In this section we continue to develop our model of the economy by discussing how these factor markets work. Economists have long studied factor markets to understand the distribution of income. (For example, Karl Marx, the noted nineteenth-century economist, spent much time trying to explain the incomes of capital and labour. The political philosophy of communism was in part based on Marx’s now-discredited theory.)

Here we examine the modern theory of how national income is divided among the factors of production. It is based on the classical (18^th century) idea that prices adjust to balance supply and demand (applied here to the markets for the factors of production) together with the more recent (19^th century) idea that the demand for each factor of production depends on the marginal productivity of that factor. This theory, called the neoclassical theory of distribution, is accepted by most economists today as the best place to start in understanding how the economy’s income is distributed from firms to households.
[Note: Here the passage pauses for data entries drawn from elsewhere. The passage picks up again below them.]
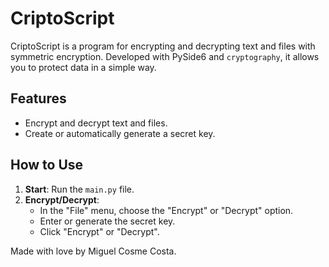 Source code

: # CriptoScript

CriptoScript is a program for encrypting and decrypting text and files with symmetric encryption. Developed with PySide6 and `cryptography`, it allows you to protect data in a simple way.

## Features

- Encrypt and decrypt text and files.
- Create or automatically generate a secret key.

## How to Use

1. **Start**: Run the `main.py` file.
2. **Encrypt/Decrypt**:
   - In the "File" menu, choose the "Encrypt" or "Decrypt" option.
   - Enter or generate the secret key.
   - Click "Encrypt" or "Decrypt".

Made with love by Miguel Cosme Costa.
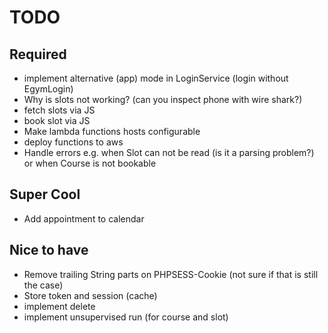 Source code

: # TODO

## Required

- implement alternative (app) mode in LoginService (login without EgymLogin)
- Why is slots not working? (can you inspect phone with wire shark?)
- fetch slots via JS
- book slot via JS
- Make lambda functions hosts configurable
- deploy functions to aws
- Handle errors e.g. when Slot can not be read (is it a parsing problem?) or when Course is not bookable

## Super Cool

- Add appointment to calendar

## Nice to have

- Remove trailing String parts on PHPSESS-Cookie (not sure if that is still the case)
- Store token and session (cache)
- implement delete
- implement unsupervised run (for course and slot)
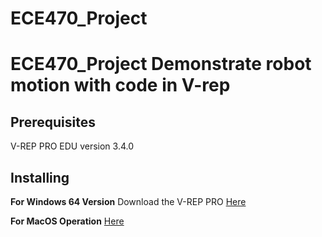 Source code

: # ECE470_Project
# ECE470_Project Demonstrate robot motion with code in V-rep
## Prerequisites
V-REP PRO EDU version 3.4.0

## Installing
**For Windows 64 Version**
Download the V-REP PRO 
[Here](http://coppeliarobotics.com/files/V-REP_PRO_EDU_V3_4_0_Setup.exe)


**For MacOS Operation** 
[Here](http://coppeliarobotics.com/files/V-REP_PRO_EDU_V3_4_0_Mac.zip)

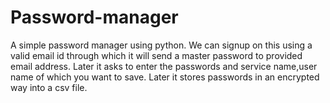 # Password-manager
A simple password manager using python.
We can signup on this using a valid email id through which it will send a master password to provided email address. Later it asks to enter the passwords and service name,user name of which you want to save. Later it stores passwords in an encrypted way into a csv file. 
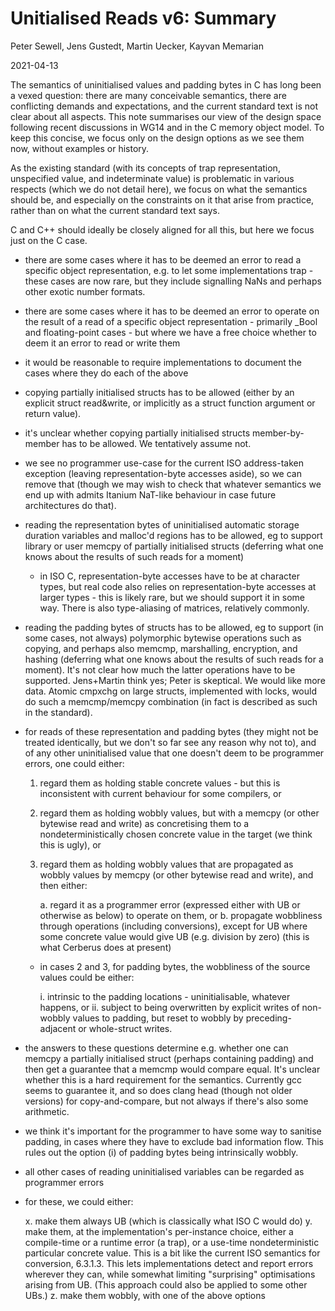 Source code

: # Unitialised Reads v6: Summary

Peter Sewell, Jens Gustedt, Martin Uecker, Kayvan Memarian

2021-04-13

The semantics of uninitialised values and padding bytes in C has long been a vexed question: there are many conceivable semantics, there are conflicting demands and expectations, and the current standard text is not clear about all aspects.  This note summarises our view of the design space following recent discussions in WG14 and in the C memory object model.  To keep this concise, we focus only on the design options as we see them now, without examples or history.

As the existing standard (with its concepts of trap representation, unspecified value, and indeterminate value) is problematic in various respects (which we do not detail here), we focus on what the semantics should be, and especially on the constraints on it that arise from practice, rather than on what the current standard text says.

C and C++ should ideally be closely aligned for all this, but here we focus just on the C case.  

- there are some cases where it has to be deemed an error to read a specific object representation, e.g. to let some implementations trap - these cases are now rare, but they include signalling NaNs and perhaps other exotic number formats.

- there are some cases where it has to be deemed an error to operate on the result of a read of a specific object representation - primarily _Bool and floating-point cases - but where we have a free choice whether to deem it an error to read or write them

- it would be reasonable to require implementations to document the cases where they do each of the above

- copying partially initialised structs has to be allowed (either by an explicit struct read&write, or implicitly as a struct function argument or return value).  

- it's unclear whether copying partially initialised structs member-by-member has to be allowed. We tentatively assume not.

- we see no programmer use-case for the current ISO address-taken exception (leaving representation-byte accesses aside), so we can remove that (though we may wish to check that whatever semantics we end up with admits Itanium NaT-like behaviour in case future architectures do that).

- reading the representation bytes of uninitialised automatic storage duration variables and malloc'd regions has to be allowed, eg to support library or user memcpy of partially initialised structs (deferring what one knows about the results of such reads for a moment)

    - in ISO C, representation-byte accesses have to be at character types, but real code also relies on representation-byte accesses at larger types - this is likely rare, but we should support it in some way. There is also type-aliasing of matrices, relatively commonly. 

- reading the padding bytes of structs has to be allowed, eg to support (in some cases, not always) polymorphic bytewise operations such as copying, and perhaps also memcmp, marshalling, encryption, and hashing  (deferring what one knows about the results of such reads for a moment). It's not clear how much the latter operations have to be supported. Jens+Martin think yes; Peter is skeptical. We would like more data.  Atomic cmpxchg on large structs, implemented with locks, would do such a memcmp/memcpy combination (in fact is described as such in the standard). 

- for reads of these representation and padding bytes (they might not be treated identically, but we don't so far see any reason why not to), and of any other uninitialised value that one doesn't deem to be programmer errors, one could either:

    1. regard them as holding stable concrete values - but this is inconsistent with current behaviour for some compilers, or
	2. regard them as holding wobbly values, but with a memcpy (or other bytewise read and write) as concretising them to a nondeterministically chosen concrete value in the target (we think this is ugly), or
    3. regard them as holding wobbly values that are propagated as wobbly values by memcpy (or other bytewise read and write), and then either:

		a. regard it as a programmer error (expressed either with UB or otherwise as below) to operate on them, or
        b. propagate wobbliness through operations (including conversions), except for UB where some concrete value would give UB (e.g. division by zero) (this is what Cerberus does at present)

    - in cases 2 and 3, for padding bytes, the wobbliness of the source values could be either:
	
	    i. intrinsic to the padding locations - uninitialisable, whatever happens, or
		ii. subject to being overwritten by explicit writes of non-wobbly values to padding, but reset to wobbly by preceding-adjacent or whole-struct writes.

- the answers to these questions determine e.g. whether one can memcpy a partially initialised struct (perhaps containing padding) and then get a guarantee that a memcmp would compare equal.  It's unclear whether this is a hard requirement for the semantics.  Currently gcc seems to guarantee it, and so does clang head (though not older versions) for copy-and-compare, but not always if there's also some arithmetic. 

- we think it's important for the programmer to have some way to sanitise padding, in cases where they have to exclude bad information flow. This rules out the option (i) of padding bytes being intrinsically wobbly. 

- all other cases of reading uninitialised variables can be regarded as programmer errors

- for these, we could either:

     x. make them always UB (which is classically what ISO C would do)
     y. make them, at the implementation's per-instance choice, either a compile-time or a runtime error (a trap), or a use-time nondeterministic particular concrete value. This is a bit like the current ISO semantics for conversion, 6.3.1.3.  This lets implementations detect and report errors wherever they can, while somewhat limiting "surprising" optimisations arising from UB.  (This approach could also be applied to some other UBs.)
     z. make them wobbly, with one of the above options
The distribution of national income is determined by factor prices. Factor prices are the amounts paid to the factors of production—the wage workers earn and the rent the owners of capital collect. As Figure 3-2 illustrates, the rental price each factor of production receives for its services is in turn determined by the supply and demand for that factor. Because we have assumed that the economy’s factors of production are fixed, the factor supply curve in Figure 3-2 is vertical. Regardless of the factor price, the quantity of the factor supplied to the market is the same. The intersection of the downward-sloping factor demand curve and the vertical supply curve determines the equilibrium factor price.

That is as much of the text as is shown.